### Work instruction
Keep every line of the data below that has the string "triangular" and present those lines.

### Available data
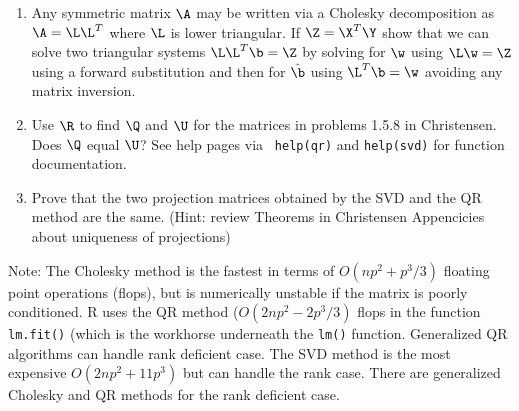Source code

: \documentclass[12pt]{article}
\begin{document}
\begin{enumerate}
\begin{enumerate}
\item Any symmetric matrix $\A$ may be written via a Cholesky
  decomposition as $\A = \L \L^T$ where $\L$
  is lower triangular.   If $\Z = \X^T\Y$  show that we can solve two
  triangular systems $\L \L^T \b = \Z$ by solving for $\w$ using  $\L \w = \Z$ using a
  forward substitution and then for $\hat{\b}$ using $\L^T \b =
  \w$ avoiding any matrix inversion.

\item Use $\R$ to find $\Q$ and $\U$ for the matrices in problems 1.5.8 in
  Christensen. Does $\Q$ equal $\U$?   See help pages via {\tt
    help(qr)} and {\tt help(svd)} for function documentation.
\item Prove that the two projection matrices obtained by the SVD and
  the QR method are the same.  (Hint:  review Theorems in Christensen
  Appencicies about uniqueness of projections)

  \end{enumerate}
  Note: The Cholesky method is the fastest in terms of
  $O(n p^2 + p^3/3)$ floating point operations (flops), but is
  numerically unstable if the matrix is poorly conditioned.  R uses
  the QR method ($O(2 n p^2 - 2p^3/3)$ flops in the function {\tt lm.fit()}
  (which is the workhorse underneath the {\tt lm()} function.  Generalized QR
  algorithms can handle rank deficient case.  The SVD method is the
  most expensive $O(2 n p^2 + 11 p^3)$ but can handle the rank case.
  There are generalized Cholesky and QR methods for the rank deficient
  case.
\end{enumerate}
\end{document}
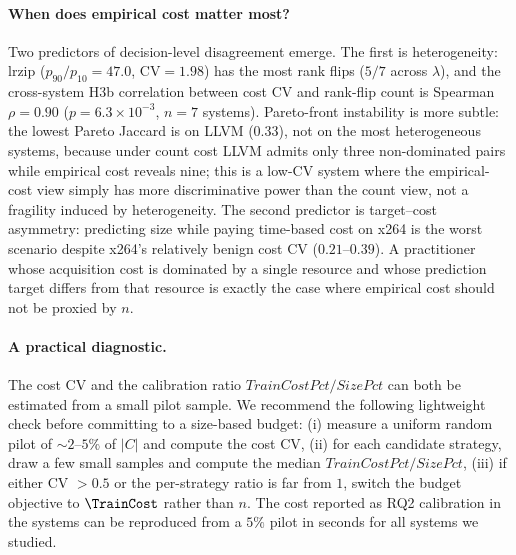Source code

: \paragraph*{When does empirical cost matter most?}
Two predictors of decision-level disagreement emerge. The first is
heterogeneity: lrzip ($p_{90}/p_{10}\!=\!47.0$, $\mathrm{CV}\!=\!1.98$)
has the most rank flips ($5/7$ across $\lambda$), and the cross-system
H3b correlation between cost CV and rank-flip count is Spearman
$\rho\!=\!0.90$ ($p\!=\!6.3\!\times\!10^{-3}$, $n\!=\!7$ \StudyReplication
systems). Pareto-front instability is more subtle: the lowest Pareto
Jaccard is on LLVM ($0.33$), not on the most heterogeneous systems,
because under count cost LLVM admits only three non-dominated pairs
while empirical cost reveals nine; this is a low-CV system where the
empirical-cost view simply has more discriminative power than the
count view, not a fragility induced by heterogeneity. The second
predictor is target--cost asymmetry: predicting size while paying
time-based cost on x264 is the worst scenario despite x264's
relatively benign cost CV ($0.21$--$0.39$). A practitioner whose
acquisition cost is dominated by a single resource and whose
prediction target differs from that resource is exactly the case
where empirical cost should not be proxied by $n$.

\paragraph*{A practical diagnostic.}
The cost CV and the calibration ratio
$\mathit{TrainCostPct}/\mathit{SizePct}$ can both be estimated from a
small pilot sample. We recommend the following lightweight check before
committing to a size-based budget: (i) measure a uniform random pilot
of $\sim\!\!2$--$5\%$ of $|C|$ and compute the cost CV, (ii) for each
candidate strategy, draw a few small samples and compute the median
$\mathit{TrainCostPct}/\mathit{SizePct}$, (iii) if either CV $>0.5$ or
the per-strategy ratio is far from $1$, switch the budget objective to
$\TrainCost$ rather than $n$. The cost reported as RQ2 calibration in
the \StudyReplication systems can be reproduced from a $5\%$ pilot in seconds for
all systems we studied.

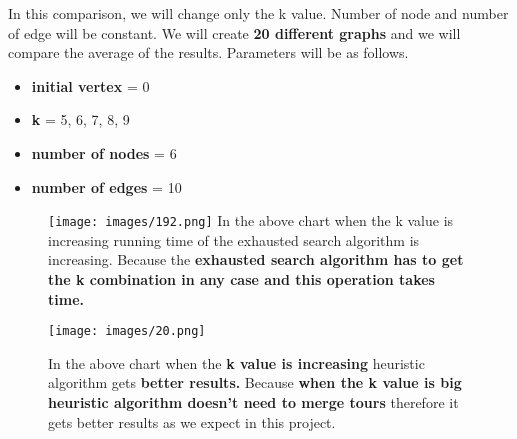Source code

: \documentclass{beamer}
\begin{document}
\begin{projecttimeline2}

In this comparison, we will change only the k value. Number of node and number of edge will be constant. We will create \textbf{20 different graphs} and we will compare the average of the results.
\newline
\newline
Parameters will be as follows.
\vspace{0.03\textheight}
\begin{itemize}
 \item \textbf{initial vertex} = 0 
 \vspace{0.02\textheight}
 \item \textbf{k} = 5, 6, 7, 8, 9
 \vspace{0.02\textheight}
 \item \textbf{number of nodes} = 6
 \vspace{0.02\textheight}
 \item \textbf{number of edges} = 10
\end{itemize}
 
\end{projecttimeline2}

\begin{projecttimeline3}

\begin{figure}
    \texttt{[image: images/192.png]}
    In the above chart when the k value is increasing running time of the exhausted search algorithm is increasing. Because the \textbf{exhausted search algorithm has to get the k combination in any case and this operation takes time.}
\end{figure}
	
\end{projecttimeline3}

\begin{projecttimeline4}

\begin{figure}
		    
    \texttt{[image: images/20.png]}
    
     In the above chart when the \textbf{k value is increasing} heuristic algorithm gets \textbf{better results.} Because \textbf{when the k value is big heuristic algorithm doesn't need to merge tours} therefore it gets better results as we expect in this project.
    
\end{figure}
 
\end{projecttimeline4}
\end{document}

...

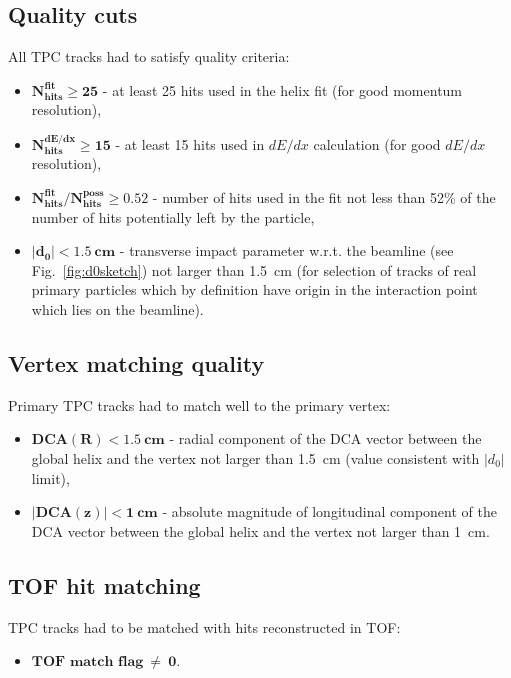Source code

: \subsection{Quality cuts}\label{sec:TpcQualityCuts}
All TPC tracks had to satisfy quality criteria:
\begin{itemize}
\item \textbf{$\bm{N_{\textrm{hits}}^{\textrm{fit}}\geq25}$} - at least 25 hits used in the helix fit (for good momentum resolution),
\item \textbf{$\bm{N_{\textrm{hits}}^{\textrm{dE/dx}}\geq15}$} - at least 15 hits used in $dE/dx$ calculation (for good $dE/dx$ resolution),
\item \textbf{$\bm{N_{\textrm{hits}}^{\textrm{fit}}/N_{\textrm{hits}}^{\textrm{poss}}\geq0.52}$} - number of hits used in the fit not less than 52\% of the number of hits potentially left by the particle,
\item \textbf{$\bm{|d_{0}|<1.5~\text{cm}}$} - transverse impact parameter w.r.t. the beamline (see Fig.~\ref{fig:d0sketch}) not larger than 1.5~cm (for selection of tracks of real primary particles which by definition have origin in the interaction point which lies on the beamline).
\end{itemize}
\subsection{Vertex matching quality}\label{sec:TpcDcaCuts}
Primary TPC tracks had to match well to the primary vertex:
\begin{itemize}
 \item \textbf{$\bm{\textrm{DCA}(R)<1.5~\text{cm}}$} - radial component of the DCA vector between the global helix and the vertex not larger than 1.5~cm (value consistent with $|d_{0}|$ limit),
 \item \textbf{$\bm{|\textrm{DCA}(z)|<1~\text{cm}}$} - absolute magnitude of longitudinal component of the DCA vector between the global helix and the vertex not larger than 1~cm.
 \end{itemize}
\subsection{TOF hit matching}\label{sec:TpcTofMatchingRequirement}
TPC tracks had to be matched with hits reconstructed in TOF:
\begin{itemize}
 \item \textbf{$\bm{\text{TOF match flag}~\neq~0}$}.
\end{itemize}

### Worked solution
  is lower triangular.   If $\Z = \X^T\Y$  show that we can solve two
  triangular systems $\L \L^T \b = \Z$ by solving for $\w$ using  $\L \w = \Z$ using a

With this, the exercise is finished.